---------- DATA LISTING ----------
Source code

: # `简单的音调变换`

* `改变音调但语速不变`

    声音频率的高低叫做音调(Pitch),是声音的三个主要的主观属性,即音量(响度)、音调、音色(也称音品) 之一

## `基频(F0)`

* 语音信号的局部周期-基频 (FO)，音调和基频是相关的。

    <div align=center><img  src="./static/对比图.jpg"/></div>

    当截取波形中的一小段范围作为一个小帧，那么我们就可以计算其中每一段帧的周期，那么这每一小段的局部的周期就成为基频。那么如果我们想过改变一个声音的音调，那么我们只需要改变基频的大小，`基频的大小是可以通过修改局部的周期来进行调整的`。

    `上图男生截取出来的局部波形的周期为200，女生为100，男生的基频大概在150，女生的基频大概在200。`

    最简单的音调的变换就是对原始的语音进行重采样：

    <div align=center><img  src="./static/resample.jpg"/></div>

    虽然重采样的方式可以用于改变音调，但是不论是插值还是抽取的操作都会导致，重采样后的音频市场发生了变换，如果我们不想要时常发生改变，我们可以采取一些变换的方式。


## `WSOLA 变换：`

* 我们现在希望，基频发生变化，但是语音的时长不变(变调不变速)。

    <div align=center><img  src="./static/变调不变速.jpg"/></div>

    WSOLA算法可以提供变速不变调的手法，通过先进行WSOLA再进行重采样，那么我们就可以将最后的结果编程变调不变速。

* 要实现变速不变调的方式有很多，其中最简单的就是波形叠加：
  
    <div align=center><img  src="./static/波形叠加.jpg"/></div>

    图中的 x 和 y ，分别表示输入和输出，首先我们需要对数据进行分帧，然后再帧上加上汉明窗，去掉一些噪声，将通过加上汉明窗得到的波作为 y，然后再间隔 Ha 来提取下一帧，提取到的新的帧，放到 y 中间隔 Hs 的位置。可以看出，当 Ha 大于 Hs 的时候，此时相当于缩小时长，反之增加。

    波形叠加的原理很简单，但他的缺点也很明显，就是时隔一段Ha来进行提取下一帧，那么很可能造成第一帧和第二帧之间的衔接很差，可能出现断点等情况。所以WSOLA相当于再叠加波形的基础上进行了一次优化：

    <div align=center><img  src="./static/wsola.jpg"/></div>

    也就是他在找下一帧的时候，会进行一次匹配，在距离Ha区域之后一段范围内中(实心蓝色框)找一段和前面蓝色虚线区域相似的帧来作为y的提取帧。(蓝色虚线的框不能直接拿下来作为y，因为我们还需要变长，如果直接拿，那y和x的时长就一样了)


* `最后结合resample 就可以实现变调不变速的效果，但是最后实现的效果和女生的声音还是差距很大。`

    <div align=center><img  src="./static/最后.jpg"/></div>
----------
§ YOUR TASK
Print the data word for word.

§ EXPECTED OUTPUT
Source code

: # `简单的音调变换`

* `改变音调但语速不变`

    声音频率的高低叫做音调(Pitch),是声音的三个主要的主观属性,即音量(响度)、音调、音色(也称音品) 之一

## `基频(F0)`

* 语音信号的局部周期-基频 (FO)，音调和基频是相关的。

    <div align=center><img  src="./static/对比图.jpg"/></div>

    当截取波形中的一小段范围作为一个小帧，那么我们就可以计算其中每一段帧的周期，那么这每一小段的局部的周期就成为基频。那么如果我们想过改变一个声音的音调，那么我们只需要改变基频的大小，`基频的大小是可以通过修改局部的周期来进行调整的`。

    `上图男生截取出来的局部波形的周期为200，女生为100，男生的基频大概在150，女生的基频大概在200。`

    最简单的音调的变换就是对原始的语音进行重采样：

    <div align=center><img  src="./static/resample.jpg"/></div>

    虽然重采样的方式可以用于改变音调，但是不论是插值还是抽取的操作都会导致，重采样后的音频市场发生了变换，如果我们不想要时常发生改变，我们可以采取一些变换的方式。


## `WSOLA 变换：`

* 我们现在希望，基频发生变化，但是语音的时长不变(变调不变速)。

    <div align=center><img  src="./static/变调不变速.jpg"/></div>

    WSOLA算法可以提供变速不变调的手法，通过先进行WSOLA再进行重采样，那么我们就可以将最后的结果编程变调不变速。

* 要实现变速不变调的方式有很多，其中最简单的就是波形叠加：
  
    <div align=center><img  src="./static/波形叠加.jpg"/></div>

    图中的 x 和 y ，分别表示输入和输出，首先我们需要对数据进行分帧，然后再帧上加上汉明窗，去掉一些噪声，将通过加上汉明窗得到的波作为 y，然后再间隔 Ha 来提取下一帧，提取到的新的帧，放到 y 中间隔 Hs 的位置。可以看出，当 Ha 大于 Hs 的时候，此时相当于缩小时长，反之增加。

    波形叠加的原理很简单，但他的缺点也很明显，就是时隔一段Ha来进行提取下一帧，那么很可能造成第一帧和第二帧之间的衔接很差，可能出现断点等情况。所以WSOLA相当于再叠加波形的基础上进行了一次优化：

    <div align=center><img  src="./static/wsola.jpg"/></div>

    也就是他在找下一帧的时候，会进行一次匹配，在距离Ha区域之后一段范围内中(实心蓝色框)找一段和前面蓝色虚线区域相似的帧来作为y的提取帧。(蓝色虚线的框不能直接拿下来作为y，因为我们还需要变长，如果直接拿，那y和x的时长就一样了)


* `最后结合resample 就可以实现变调不变速的效果，但是最后实现的效果和女生的声音还是差距很大。`

    <div align=center><img  src="./static/最后.jpg"/></div>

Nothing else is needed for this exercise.